Sunday, March 7, 2010

The Poisoned Apple

I've never really been one for '-isms', considering them mostly to be strait jackets to broader thinking, but one that I might have considered subscribing to in its heyday is feminism. The raw, angry politicised approach that blossomed in the 70s achieved much in terms of equality of pay and rights and it seemed for a while that things were set fair for steadily continuous improvement over the coming decades. True, there were spectacularly silly aberrations, the refusal to use the words 'women' because it contained the word 'men', or 'history' for a similarly ridiculous reason, the deliberately strident, irritable and unappealing tendency to see any man as 'the enemy' because they happened to be male, a prickly hostility and lack of humour that betrayed lack of confidence.......just silliness, really, that undermined a lot of good work and was seized upon gleefully by anti-feminists. Still, it all seemed to even out in the end, the millennium turned and things were pretty looking good.
Then something happened. Women wobbled and took their eye of the feminism 'ball', and many seemed to metamorphose or become re-absorbed by the cult of femininity. I believe that the tide turned with an overconfidence in the power of irony.
The domestic goddess emerged: women who had the nous and intelligence to know better, re-invented themselves as 'ironic' retro-bakers, apparently happy to surrender themselves to floral-aproned afternoons, coated in butter icing and producing 'wicked' chocolate fudge cakes and madeleines for the gasping, swooning delectation of their audience. With a knowing wink, of course.

The pneumatic slut appeared: clad in insufficient cloth to keep a hamster decent, waxed, tanned, hair straightened and extended, they teeter in 'killer heels' from wine bar to wine bar getting more and more incoherently vociferous, groping and propositiong men in a horrendously insulting (and frankly, dangerous) copy of what they imagine to be 'laddish' behaviour, swearing and vomiting, because...well, 'we're up for a laugh aren't we, and why not?' With a knowing wink.

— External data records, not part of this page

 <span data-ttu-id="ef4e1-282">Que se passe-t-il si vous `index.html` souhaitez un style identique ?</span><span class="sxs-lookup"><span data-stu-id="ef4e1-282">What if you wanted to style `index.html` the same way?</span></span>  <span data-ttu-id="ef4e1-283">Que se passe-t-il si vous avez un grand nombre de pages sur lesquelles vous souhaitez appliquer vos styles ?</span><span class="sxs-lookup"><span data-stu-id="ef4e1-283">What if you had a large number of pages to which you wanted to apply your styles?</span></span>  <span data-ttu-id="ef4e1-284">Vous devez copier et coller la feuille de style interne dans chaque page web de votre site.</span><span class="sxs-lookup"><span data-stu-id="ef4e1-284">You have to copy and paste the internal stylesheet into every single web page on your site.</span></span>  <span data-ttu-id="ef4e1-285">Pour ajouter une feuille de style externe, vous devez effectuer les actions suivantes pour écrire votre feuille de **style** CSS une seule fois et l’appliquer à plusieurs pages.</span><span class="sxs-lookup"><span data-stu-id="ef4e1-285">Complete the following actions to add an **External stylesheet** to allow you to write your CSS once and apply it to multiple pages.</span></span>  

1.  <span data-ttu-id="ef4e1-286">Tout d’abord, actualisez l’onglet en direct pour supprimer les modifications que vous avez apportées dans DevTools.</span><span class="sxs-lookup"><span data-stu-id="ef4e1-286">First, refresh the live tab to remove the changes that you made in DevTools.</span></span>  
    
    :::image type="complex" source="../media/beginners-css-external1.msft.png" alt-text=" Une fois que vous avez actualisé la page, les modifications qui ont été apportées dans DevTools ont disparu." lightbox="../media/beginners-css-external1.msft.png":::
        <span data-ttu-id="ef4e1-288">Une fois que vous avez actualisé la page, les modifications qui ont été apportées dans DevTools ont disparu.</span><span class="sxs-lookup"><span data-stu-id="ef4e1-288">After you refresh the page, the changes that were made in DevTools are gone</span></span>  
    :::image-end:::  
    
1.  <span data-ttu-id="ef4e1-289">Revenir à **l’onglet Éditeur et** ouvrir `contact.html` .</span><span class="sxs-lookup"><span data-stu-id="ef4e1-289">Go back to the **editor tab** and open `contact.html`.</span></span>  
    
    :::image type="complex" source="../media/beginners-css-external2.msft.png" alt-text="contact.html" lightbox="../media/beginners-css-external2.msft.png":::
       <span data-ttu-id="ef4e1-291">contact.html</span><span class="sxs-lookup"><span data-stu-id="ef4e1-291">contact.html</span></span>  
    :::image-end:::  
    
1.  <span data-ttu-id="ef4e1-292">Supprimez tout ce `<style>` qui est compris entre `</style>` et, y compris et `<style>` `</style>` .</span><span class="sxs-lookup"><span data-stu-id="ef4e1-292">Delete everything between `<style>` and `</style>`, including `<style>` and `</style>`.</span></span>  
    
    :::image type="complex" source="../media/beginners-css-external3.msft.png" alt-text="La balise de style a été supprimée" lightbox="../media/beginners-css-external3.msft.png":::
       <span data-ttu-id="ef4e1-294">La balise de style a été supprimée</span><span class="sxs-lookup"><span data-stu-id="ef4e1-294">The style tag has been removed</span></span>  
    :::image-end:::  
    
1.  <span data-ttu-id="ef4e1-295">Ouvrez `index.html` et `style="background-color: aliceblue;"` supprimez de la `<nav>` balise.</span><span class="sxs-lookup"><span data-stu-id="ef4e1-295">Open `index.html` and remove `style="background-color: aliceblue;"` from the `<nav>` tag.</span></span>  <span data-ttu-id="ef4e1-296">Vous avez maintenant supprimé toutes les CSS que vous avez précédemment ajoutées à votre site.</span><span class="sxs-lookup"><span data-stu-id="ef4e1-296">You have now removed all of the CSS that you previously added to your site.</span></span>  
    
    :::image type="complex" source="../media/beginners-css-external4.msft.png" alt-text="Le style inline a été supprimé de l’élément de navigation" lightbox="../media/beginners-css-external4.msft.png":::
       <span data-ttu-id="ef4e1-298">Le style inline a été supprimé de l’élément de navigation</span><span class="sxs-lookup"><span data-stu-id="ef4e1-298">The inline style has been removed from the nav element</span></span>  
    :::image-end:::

The gym bunny appeared: not a million miles from the pneumatic slut, equally waxed and tanned, but also toned and trim and teetotal, worshipping their bodies as temples, eyeing up the calories, carbs and salt, religiously devoted to three days of cardio, three days of weights and stretching. They can be seen in health-club changing rooms all over England, unsmilingly moisturising their taut exfoliated limbs. No knowing wink there though, it's a very serious business (and actually, not much irony either).

No doubt if questioned all would nod vigorously at the notion that they are indeed - oh yes! - liberated ladies: the fascinated obsession with their looks and the renewed fetishisation of the attributes of femininity is because they love to make 'indulgent treats', they enjoy casual sex 'as much as men do' (honest!), they want to 'take care' of themselves. The hyper-feminine behaviour that has emerged over the past decade is viewed from within certain female ranks as both ironic and self-originating. It's funny because, well, we're not really like that are we? Are we?
But strip away the unsustainable and invisible (because it isn't obvious to the observer) veneer of 'irony' and you are left with good old, fifties-style female caricatures. Cooking mummy; harlot woman; the ice goddess. Ooo-er missus! Look at her lovely buns!

Just consider for a moment the familiar images lined up on womens' magazine shelves for the appraisal of the impressionable; Nigella Lawson, Katie Price, Victoria Beckham to name a few. The clothing styles in a lot of shops; Kath Kidston, shoes that would make Chinese foot-binding an easy option, Playboy clothing for the pre-pubescent. The women that succumb to the images flashed at them by marketers have compounded and willingly tied themselves to the crass stereotyping that used to hold sway before feminism got its act together, women reduced to an existence as comforter, facilitator, sex-accessory and ornament.
For God's sake, what messages are being passed on to young girls on the brink of womanhood today?
That today it's cool to be a mahoganied, depillated, vamped-up cooker of buns, a mindless zombie subjugated to the kitchen, boudoir and the treadmill? Women, no longer using their energy to think and act, but to prink prettily, mesmerised by shiny things and subborned by time-consuming vanity; domestic bower-birds laying out their wares for consumption; silly geese, entranced and paralysed by their own self-imagined reflection in the mirror. Vacuity. This is what they should aspire to?
Ominously, this indeed seems to be presented as a viable proposition. By who? Other women? [Come on girls, we all love shoes and chardonnay and lippy don't we? Wink, wink.]
Or by men, oblivious to the ironic overlay, saying 'See? This is what women are really like after all......What we thought they were in the first place'.

How can girls behave in an intelligently female way when all they see around them are parodies of womanhood, as rooted in reality as the pantomime dame? Where are the good role models, women who have rejected stereotyping - the thinkers, the reformers, the activists, the fighters, the writers, the academics, the politicians, the astute, the editors, the pioneering, the brave? Their presence must be made more apparent!
It's difficult to bring up girls as people when all they see around them are hyper-feminised, hyper-sexualised golem, brought to life and sustained by the fickle breath of celebrity.